Series: Essentially Essential – The Pay Stub: Why Understand It

It was all jacked up

Yes, my pay stub was all sorts of messed up and if I didn’t understand it, then the issue would have persisted.

True story. For months I had collected a paycheck only caring about the bottom-line number (Net Pay). Of course, I didn’t have any real reason to look at the pay stub because it would have only told me what I already knew – that I got paid!
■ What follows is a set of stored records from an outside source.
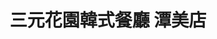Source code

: ---
title: "三元花園韓式餐廳 潭美店"
description: "三元花園韓式餐廳 潭美店"
layout: shop
keywords:
  - 美食競賽
  - 台灣美食
  - 美食精選
datePublished: "2025-06-30"
dateModified: "2025-07-06"
city: "台北市"
district: "內湖區"
address: "114台北市內湖區石潭路1號"
phone: "0227927222"
geo: "25.063162058088334, 121.58552608213225"
google_map: "https://maps.app.goo.gl/NpaxdZdseJGBwGTb9"
footinder: "https://footinder.com.tw/%E5%8F%B0%E5%8C%97%E5%B8%82%E5%85%A7%E6%B9%96%E5%8D%80/42817/"
official: "http://www.samwon.com.tw/"
award:
  - name: "500盤"
    year: "2024"
    entries:
      - dishes:
          - "招牌牛小排"
          - "三元甜辣炸雞"

---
Also, I assumed payroll processors could never mess up an employee’s pay…

It was Friday afternoon (I had been working for the company for a little over a year), I received my pay stub and as I began to fold the pay stub to put it in my desk drawer as I did many times before - curiosity struck,

  • How do I even know if the amount I am taking home is correct?
  • Are my deductions correct - 401k, charitable contributions, withholdings?
  • Do I need to make any adjustments?

As I was prompted by these thoughts, I noticed something was off. The deductions – this was the part that was all jacked up…

Most likely, you don’t review your pay stub for two reasons:

  1. You know you got paid.

    You got paid, cool! But what if you could have taken home more or saved an issue from getting even larger? Your payroll processor is human just like you, which makes them susceptible to the same mistakes you make. Even the most well-intentioned person messes up.

  2. Education. You do not know all the terms or how it flows.

    Our educational system does not teach people to read a pay stub in school, so how do people learn? If you don’t understand what you are looking at, ask someone to walk you through it or keep reading. Remember, there is no shame in making sure you’re being compensated for the work you’ve performed. I guarantee you that you are not alone in not understanding a pay stub.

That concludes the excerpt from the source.